Pilchuck Chapter ARS

Like a Prohibition speakeasy, West Seattle's little-known Seola Park Viewpoint keeps the good stuff hidden.

Beyond the grass and blackberries up front, an inconspicuous footpath fringed with native salal winds away from the street. A woodpecker raps on a Douglas fir snag, and a pair of northern flickers chatters overhead. The path leads to a rare urban sight: a grove of Pacific madrona trees, dozens of them, leaning windward over a sandy bluff. Shoes crunch on crisp strips of shed bark, a salty breeze from Puget Sound blows in, and the thirst for urban escape is momentarily quenched. Though a bona fide native, this broadleaf evergreen tree seems like an exotic sideshow in a Northwest landscape dominated by needle-y green conifers. In California the trees are called "madrone" and in British Columbia by their Latin name, "arbutus." They are known for their dark shiny leaves, and for the bonsai'd branches of cliff-hugging specimens, shaped by the wind. Most of all, they are known for colorful, peeling bark that adds spice to our region's mutable blue-greens.

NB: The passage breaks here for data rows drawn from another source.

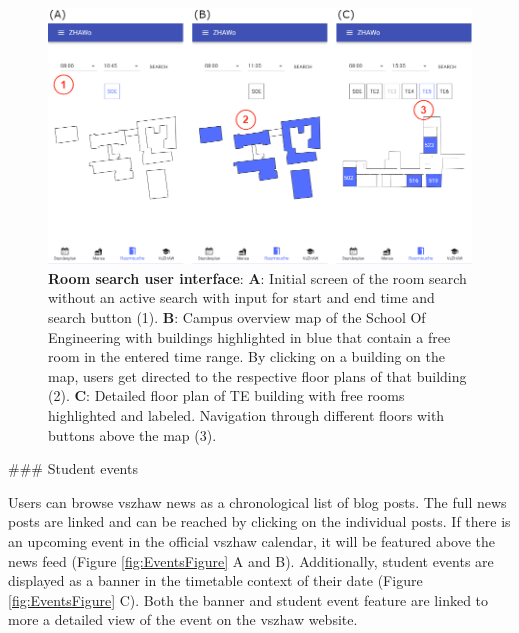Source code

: \begin{markdown}
\begin{figure}[H]
  \includegraphics[width=16cm, center]{./figures/roomsearch_figure1.png}
  \captionsetup{width=15.5cm}
  \caption[Room search user interface]{\textbf{Room search user interface}: \textbf{A}: Initial screen of the room search without an active search with input for start and end time and search button (1). \textbf{B}: Campus overview map of the School Of Engineering with buildings highlighted in blue that contain a free room in the entered time range. By clicking on a building on the map, users get directed to the respective floor plans of that building (2). \textbf{C}: Detailed floor plan of TE building with free rooms highlighted and labeled. Navigation through different floors with buttons above the map (3).}
  \label{fig:RoomSearchFigure}
\end{figure}

### Student events

Users can browse vszhaw news as a chronological list of blog posts. The full news posts are linked and can be reached by clicking on the individual posts. If there is an upcoming event in the official vszhaw calendar, it will be featured above the news feed (Figure \ref{fig:EventsFigure} A and B). Additionally, student events are displayed as a banner in the timetable context of their date (Figure \ref{fig:EventsFigure} C). Both the banner and student event feature are linked to more a detailed view of the event on the vszhaw website.


\end{markdown}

"When the burnt sienna reddish kind of bark is peeling off and you get that pistachio color," rhapsodizes local artist David Harrison, who has painted over 100 pictures of the trees, "that part just kills me." He also likes to capture the branches that "go every which way," and the dried, fallen leaves.

City madronas are reminders of getaways to the San Juan Islands, where there may be more of these trees than people. The name "madrona" is a part of our history, used for a neighborhood, a park, and schools all around Puget Sound. Even the Magnolia neighborhood should have been named for the trees, after a navy geographer in the 1850s spotted (and misidentified) them in that location from a passing ship.

Creature comforts

A madrona tree is abuzz with wildlife throughout the year. Deer eat the creamy spring blossoms, and bees pollinate them. The branches and tree cavities are used as nest sites for a variety of birds, from crows to downy woodpeckers. And orange, puckered autumn berries feed birds and other animals.

Unfortunately, as our city grows denser, madronas have become less common. They have roots that can dig deep — even to bedrock — for water, and therefore often locate themselves on arid bluffs other trees can't claim. These locations also happen to be prime sites for view homes, and for this madronas have often been sacrificed.